Charles recounts experiences of studying MSc Environment and Sustainable Development at the Development Planning Unit
I am half Irish, half Swiss but grew up in Hong Kong. Initially my interest lay in biochemistry, but I changed my mind after the first year of my undergraduate degree at the University of Zürich.
I proceeded to change course entirely and do a Bachelor’s degree in Comparative Politics at the University of Bergen (UiB), Norway, teaching myself Norwegian in the process. My last semester at UiB saw me simultaneously working full time with the city government of Bergen – coordinating and writing their application to join the UNESCO Creative Cities Network of Gastronomy.

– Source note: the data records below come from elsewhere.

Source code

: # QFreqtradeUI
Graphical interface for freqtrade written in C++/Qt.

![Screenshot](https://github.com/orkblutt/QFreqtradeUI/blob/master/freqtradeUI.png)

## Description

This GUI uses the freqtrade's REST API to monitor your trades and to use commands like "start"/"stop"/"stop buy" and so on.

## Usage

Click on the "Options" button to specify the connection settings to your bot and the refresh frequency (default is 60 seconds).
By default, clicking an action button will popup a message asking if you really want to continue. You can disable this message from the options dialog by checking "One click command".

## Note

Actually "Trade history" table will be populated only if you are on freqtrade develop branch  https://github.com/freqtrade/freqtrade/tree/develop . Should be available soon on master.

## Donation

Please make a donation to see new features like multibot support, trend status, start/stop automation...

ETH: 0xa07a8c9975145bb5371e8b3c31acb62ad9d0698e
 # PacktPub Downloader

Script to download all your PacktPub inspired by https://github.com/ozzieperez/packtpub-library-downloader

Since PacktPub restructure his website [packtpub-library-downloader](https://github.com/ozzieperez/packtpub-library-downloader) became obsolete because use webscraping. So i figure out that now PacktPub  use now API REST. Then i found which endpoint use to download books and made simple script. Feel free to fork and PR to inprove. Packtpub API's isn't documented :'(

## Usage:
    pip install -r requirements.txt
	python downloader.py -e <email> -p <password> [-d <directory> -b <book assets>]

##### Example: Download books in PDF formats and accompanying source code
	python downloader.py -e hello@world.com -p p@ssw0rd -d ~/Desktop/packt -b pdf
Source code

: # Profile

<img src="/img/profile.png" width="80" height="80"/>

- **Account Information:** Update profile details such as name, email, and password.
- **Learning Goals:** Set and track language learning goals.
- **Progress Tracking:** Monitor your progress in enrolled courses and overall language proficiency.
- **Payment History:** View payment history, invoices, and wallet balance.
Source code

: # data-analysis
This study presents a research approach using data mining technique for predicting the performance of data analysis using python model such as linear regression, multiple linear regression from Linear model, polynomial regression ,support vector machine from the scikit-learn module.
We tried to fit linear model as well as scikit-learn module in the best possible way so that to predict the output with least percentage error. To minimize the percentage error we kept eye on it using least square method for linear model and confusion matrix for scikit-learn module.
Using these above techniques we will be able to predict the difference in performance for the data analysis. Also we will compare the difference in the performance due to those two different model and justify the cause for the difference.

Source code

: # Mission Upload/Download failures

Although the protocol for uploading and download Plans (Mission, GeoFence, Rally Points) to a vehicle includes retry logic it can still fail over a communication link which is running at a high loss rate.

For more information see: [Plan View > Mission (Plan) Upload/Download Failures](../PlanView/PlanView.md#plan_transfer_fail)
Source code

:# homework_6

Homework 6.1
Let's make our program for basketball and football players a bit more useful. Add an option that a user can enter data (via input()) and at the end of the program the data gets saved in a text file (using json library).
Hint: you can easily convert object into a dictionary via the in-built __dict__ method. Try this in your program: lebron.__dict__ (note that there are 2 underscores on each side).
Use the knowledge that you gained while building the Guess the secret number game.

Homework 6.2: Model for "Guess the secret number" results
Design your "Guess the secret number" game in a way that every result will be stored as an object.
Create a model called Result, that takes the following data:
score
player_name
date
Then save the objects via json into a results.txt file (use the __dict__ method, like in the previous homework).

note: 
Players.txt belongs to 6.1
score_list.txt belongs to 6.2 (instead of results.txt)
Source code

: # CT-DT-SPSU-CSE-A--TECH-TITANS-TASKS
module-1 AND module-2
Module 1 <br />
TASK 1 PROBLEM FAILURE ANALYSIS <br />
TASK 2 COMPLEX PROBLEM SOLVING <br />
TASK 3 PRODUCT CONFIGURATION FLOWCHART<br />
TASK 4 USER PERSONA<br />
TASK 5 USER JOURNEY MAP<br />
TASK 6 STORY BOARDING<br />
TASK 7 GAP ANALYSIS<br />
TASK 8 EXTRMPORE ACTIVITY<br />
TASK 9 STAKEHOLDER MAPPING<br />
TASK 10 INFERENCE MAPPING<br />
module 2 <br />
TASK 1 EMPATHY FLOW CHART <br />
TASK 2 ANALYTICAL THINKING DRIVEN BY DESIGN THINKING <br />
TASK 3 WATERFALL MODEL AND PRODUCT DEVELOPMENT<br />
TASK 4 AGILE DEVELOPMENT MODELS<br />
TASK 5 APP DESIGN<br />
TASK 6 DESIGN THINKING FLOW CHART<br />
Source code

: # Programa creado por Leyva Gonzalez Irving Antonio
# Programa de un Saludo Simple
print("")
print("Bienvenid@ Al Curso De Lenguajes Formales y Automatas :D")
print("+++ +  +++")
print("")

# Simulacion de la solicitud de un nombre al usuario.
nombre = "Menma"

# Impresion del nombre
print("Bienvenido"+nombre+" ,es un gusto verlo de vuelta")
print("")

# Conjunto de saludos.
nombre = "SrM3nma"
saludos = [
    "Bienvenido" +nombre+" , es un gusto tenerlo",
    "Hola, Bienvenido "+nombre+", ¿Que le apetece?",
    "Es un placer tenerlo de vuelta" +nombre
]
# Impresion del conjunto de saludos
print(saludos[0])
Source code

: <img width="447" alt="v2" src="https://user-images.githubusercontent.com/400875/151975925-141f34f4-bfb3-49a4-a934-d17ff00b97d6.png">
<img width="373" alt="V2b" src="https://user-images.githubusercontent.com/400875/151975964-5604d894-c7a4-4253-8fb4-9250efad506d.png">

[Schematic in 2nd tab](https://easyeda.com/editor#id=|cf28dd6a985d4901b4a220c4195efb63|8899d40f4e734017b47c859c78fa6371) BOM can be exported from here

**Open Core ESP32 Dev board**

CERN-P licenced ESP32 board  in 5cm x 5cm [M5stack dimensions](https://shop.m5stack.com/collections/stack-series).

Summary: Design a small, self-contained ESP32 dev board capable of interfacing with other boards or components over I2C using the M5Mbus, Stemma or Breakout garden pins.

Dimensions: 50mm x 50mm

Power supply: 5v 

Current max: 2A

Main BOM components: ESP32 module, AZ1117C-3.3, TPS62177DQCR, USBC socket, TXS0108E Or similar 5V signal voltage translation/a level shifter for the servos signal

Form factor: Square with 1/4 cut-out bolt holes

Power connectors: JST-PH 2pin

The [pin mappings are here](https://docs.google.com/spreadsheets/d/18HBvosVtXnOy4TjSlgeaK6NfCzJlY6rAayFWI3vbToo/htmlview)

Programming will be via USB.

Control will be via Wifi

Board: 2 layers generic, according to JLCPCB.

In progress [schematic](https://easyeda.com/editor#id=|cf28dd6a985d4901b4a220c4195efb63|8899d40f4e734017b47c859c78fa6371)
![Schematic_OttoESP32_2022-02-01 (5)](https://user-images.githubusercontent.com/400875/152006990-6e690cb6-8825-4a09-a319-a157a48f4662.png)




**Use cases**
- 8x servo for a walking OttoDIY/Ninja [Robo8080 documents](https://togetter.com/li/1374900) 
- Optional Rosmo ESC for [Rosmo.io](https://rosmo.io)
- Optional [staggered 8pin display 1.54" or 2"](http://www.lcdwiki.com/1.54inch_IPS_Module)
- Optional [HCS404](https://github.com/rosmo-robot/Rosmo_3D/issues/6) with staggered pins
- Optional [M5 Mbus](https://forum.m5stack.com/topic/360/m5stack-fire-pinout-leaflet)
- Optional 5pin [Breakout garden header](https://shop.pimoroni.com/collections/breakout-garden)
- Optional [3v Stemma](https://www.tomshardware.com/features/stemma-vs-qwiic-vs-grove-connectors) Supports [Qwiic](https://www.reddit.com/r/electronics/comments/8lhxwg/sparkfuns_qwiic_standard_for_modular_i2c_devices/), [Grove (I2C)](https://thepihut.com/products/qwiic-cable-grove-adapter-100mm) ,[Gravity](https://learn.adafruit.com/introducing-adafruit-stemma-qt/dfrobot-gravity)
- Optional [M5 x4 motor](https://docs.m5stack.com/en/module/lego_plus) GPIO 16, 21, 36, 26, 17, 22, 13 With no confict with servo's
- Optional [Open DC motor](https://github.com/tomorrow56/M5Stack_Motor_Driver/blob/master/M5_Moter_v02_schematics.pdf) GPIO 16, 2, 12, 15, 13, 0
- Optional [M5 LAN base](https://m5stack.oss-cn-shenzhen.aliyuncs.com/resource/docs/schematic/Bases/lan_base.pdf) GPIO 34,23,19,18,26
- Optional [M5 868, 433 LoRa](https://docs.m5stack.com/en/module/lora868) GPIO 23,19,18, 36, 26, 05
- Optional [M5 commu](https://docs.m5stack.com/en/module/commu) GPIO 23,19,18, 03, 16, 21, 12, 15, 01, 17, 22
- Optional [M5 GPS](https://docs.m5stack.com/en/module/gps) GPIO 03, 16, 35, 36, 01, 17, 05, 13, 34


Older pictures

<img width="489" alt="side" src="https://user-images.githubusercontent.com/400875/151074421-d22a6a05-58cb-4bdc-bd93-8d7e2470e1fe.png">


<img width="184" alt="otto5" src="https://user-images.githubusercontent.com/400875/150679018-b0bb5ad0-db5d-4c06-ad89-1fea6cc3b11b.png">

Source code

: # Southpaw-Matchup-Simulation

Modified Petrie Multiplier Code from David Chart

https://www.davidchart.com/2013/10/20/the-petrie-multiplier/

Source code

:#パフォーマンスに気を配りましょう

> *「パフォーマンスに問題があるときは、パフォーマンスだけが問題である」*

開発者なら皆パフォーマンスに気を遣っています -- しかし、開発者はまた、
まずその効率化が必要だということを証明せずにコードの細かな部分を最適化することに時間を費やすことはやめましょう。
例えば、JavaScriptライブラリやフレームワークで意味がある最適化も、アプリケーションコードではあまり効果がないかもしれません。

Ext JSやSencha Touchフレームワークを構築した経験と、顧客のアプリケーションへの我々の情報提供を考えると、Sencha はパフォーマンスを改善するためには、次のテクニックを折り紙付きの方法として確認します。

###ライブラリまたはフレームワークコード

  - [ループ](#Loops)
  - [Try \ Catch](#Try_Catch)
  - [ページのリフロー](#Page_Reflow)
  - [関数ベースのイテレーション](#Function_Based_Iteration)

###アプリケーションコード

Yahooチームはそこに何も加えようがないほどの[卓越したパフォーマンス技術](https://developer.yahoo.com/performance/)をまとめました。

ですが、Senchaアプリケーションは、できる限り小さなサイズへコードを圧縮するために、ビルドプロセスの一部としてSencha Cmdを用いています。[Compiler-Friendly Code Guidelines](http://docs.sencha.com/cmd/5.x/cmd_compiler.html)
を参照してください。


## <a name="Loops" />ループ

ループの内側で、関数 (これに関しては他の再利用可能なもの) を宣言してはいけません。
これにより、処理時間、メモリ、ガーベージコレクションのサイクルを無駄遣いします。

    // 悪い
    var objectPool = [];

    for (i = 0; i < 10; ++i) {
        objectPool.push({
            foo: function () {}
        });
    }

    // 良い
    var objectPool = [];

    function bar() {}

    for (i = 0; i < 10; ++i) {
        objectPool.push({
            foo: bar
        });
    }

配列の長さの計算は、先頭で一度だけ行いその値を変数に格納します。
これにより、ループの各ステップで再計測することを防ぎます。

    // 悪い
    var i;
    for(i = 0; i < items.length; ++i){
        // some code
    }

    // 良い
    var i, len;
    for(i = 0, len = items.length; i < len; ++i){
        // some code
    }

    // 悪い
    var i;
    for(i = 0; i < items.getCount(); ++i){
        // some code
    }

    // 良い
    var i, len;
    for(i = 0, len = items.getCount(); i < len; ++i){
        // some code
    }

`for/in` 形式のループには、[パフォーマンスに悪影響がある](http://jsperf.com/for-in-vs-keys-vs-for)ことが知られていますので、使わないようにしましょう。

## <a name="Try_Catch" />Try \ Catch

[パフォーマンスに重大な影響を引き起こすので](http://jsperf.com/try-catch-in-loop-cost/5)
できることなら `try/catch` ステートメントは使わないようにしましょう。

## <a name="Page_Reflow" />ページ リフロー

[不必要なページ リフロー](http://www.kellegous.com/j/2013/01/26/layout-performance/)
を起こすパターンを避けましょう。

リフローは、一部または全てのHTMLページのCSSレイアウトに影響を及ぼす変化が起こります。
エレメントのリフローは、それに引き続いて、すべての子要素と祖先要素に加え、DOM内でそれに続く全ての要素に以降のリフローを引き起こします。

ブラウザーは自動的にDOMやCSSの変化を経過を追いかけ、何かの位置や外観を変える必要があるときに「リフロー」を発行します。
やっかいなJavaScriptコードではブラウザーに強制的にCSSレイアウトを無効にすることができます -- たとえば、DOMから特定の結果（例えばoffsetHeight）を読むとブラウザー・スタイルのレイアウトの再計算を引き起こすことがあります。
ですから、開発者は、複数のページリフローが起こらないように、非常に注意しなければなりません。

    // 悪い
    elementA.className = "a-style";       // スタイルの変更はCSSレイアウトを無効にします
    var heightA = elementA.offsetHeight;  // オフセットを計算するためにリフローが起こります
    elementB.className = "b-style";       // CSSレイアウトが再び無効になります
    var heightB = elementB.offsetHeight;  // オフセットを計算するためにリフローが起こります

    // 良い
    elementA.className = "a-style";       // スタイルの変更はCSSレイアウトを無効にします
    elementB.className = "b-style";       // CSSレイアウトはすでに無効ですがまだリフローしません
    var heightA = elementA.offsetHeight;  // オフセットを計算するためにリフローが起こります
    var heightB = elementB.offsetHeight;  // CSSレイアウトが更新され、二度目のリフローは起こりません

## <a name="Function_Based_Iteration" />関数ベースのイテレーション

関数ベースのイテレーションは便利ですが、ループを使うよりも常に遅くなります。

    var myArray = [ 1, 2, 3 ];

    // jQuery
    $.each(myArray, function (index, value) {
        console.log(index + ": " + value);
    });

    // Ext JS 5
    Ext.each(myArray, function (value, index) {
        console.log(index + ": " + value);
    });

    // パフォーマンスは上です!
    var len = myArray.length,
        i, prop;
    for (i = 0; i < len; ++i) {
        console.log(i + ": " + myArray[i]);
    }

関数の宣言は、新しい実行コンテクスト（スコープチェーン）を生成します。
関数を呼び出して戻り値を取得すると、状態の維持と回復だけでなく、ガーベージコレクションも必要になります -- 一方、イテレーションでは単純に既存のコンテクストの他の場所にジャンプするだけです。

Upon completion of my undergrad in 2013 I moved to Oslo. I had always had a keen interest in environmental issues, and my job there gave me enough free time to pursue this interest, which had been refined from general environmental concerns, to the necessity of a radical shift in the way that the global society and economy operates, from its current trajectory to a more sustainable path. My recent reading of “Limits to Growth” at the time had a massive influence on this decision.
With my background in politics and a firm belief that a key component for sustainable transformation would have to come from a change in government policies, I joined the management team of the Norwegian Development Fund’s youth branch, which was running a project to try and lobby the Norwegian government to set up an “Ombudsman for Future Generations”. This was to be a type of QuANGO that would advise the government on the future impact of its current proposals, and advise on more “sustainable”, long term development policy.
Half way through my time in Oslo, I decided to do a master’s degree to deepen my understanding and pursue a career in sustainable development. I happened upon the ESD course at UCL, which was especially appealing to me as it combined the theoretical with the practical.
In reflection, the course as a whole has been incredibly eye opening for me. It has given me the tools to critically analyse the social and physical aspects of sustainable development, particularly in urban areas, at all stages of implementation and to identify the challenges and opportunities that this kind of development involves, taking environmental and social needs into account.
I now also have a much better understanding of what meaningful and superficial sustainable development looks like, and have been provided with the arguments to challenge the status quo with regards to mainstream development practice. The fieldwork trip to Lima, apart from being a practical experience, was also an incredible and highly emotional journey that I would never have done otherwise.
Just three weeks after having completed the course, I was contacted by Bloomberg Philanthropies, regarding a position in their Government Innovation section, which works with mayors and city governments all around the world to encourage, identify, fund and provide technical assistance for innovative solutions for some of the most pressing challenges faced by cities today.
The ESD course has proven highly valuable with my job thus far and undoubtedly played a huge role in me being contacted in the first place.